AB-1223: Leave of absence after organ donation
This law entitles employees to an additional 30 days of unpaid leave, in addition to 30 days of paid leave already permitted, to donate an organ.
AB-9: Employment discrimination statute of limitations
AB-9 extended the filing period for complaints of unlawful or discriminatory employment practices from one year to three years.
SB-778: Sexual harassment training guidelines
SB-778 sets out new sexual harassment training requirements. Employers with five or more employees must provide at least two hours of training on sexual harassment to anyone who manages other employees and at least one hour of training to “nonsupervisory” employees by Jan. 1, 2021. Thereafter, the training must be given again once every two years. The training must be provided within six months of hire or within six months of the assumption of a supervisory position.

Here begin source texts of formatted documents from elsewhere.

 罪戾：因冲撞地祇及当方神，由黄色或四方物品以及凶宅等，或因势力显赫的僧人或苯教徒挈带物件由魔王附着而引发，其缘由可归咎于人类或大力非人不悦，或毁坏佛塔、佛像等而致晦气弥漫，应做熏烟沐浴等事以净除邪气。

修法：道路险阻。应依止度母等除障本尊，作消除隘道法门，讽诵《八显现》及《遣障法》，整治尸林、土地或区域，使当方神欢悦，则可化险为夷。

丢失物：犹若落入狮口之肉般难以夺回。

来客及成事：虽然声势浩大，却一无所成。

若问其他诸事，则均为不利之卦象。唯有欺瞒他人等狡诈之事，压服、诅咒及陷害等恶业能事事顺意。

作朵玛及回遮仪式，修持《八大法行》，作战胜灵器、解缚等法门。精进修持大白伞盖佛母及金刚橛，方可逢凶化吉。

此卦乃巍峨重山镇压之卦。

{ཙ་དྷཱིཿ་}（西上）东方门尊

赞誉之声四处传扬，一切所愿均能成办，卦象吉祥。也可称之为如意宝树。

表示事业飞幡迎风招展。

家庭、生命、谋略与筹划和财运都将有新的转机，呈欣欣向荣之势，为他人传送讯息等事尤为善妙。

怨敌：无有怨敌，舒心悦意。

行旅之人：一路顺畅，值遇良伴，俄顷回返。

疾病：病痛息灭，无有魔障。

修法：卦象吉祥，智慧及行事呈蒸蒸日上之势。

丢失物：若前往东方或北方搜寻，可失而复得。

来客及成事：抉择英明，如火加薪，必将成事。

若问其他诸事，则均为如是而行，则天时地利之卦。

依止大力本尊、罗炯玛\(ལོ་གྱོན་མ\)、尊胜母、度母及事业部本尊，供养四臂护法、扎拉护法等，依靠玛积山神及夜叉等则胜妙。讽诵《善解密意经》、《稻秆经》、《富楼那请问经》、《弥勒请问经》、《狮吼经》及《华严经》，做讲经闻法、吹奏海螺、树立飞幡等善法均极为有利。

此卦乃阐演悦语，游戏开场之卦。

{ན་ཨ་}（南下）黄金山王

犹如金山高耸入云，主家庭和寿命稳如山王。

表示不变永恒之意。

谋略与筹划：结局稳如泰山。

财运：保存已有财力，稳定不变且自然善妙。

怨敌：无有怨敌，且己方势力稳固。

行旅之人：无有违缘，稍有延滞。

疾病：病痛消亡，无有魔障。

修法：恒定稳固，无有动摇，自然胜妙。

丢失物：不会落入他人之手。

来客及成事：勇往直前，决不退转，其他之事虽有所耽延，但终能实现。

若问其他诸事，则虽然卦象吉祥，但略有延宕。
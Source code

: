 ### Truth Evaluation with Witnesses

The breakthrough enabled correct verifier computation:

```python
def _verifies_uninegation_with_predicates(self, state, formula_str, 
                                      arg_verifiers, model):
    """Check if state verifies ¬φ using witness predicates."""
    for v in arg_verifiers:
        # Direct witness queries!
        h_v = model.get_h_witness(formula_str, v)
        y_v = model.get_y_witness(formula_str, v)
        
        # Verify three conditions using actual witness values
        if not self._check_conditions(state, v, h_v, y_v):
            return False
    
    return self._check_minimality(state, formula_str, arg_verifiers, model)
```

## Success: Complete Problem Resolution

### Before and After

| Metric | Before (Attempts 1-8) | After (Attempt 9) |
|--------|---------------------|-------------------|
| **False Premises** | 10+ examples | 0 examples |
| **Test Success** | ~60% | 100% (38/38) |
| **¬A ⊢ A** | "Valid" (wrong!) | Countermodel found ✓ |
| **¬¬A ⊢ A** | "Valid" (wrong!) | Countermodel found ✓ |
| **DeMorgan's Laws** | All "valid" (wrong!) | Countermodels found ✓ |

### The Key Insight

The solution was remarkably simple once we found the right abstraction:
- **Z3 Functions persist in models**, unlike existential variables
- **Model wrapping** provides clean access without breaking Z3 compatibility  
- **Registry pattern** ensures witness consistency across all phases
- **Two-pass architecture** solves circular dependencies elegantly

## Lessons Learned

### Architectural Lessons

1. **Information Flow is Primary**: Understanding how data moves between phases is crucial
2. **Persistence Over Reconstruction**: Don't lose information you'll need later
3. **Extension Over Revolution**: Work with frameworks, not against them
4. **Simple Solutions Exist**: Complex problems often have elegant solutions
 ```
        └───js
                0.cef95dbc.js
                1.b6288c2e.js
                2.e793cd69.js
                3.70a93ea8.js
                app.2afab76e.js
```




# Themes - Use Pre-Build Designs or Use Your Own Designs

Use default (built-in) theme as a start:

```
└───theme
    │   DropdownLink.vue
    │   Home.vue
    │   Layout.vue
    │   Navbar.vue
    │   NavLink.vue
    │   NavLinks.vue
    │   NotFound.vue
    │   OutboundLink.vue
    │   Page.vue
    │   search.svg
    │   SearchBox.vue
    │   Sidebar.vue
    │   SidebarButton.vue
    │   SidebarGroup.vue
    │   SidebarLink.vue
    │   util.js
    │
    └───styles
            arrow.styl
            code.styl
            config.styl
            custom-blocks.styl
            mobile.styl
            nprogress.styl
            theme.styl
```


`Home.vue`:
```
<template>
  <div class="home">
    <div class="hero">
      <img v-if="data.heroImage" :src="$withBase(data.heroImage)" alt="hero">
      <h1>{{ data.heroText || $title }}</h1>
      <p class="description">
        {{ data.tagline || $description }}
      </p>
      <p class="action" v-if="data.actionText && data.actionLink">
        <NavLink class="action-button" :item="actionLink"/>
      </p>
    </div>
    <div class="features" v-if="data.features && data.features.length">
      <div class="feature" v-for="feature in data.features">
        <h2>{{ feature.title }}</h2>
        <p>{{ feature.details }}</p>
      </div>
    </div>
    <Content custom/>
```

SB-142: Lactation accommodation
SB-142 requires that work locations have rooms for lactation that are “safe, clean, and free of hazardous materials.” Rooms must also contain a surface to place a pump and personal items. Employers must also provide access to electricity or alternative devices and access to a sink and a refrigerator near the employee’s workspace. Employers with fewer than 50 employees may seek a hardship exemption.
AB-25: California Consumer Privacy Act
The California Consumer Privacy Act grants consumers certain rights regarding personal information that is owned by businesses. This includes the right to request disclosure of the specific kinds of personal information a company has collected and to have information deleted. AB-25 offers some clarification as it relates to data collected through the employment process.
There are three main points to AB-25 that are relevant to the start of 2020. First, disclosures extend to personal information collected from job applicants, employees or contractors. Second, businesses must have appropriate cybersecurity measures to protect sensitive data. Finally, those subject to the law must disclose the categories and business purposes for which information is being used. Employers must meet all consumer standards by Jan. 1, 2021.
AB-749: Ban on no-rehire provisions in settlement agreements
AB-749 says that settlement agreements between an “aggrieved person” and an employer can no longer contain a provision that restricts an employee from obtaining future employment with that employer and any affiliated entities such as franchises or subsidiaries.
“Aggrieved persons,” are defined as people who have filed a claim against their employer “in court, before an administrative agency, in an alternative dispute resolution forum, or through the employer’s internal complaint process.”
Employers can terminate employees or not rehire them “if there is a legitimate non-discriminatory or non-retaliatory reason for terminating the employment relationship or refusing to rehire the person” or if the individual committed harassment or sexual assault.